The study has several limitations. First, it is an exploration based on reported autopsy results, combined with anatomy, pathology and radiology analyses, rather than a strict comparison between pathological specimens and imaging, which would require further pathological studies. Second, we were only able to obtain follow-up chest CT images from a small number of patients, which limited our ability for dynamic observation. Third, we did not compare using known semiquantitative scoring methods, but shared our common scoring method.

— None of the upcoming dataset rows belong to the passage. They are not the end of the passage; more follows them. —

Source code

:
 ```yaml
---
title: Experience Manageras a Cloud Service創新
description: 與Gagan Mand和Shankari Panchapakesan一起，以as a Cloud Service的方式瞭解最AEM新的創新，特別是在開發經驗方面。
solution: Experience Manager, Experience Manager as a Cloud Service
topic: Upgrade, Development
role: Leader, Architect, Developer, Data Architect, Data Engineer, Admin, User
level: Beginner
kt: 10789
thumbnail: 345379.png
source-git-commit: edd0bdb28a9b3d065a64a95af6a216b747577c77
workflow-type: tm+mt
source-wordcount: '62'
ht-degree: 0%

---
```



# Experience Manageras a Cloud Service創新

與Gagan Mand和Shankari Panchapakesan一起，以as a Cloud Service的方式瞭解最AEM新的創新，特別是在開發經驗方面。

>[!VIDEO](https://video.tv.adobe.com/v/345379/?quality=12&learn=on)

In summary, the chest CT findings of COVID-19 showed certain characteristics because of the anatomical features of the human body and pathological changes caused by the virus; semiquantitative scoring of affected lung segments may further elucidate diagnosis and assessment of disease severity. This will assist healthcare workers in diagnosing COVID-19 and assessing disease severity, facilitate the selection of appropriate treatment options, which is important for reducing the spread of the virus, saving lives, and controlling the pandemic. Therefore, chest CT is a valuable tool for facilitating the diagnosis of COVID-19.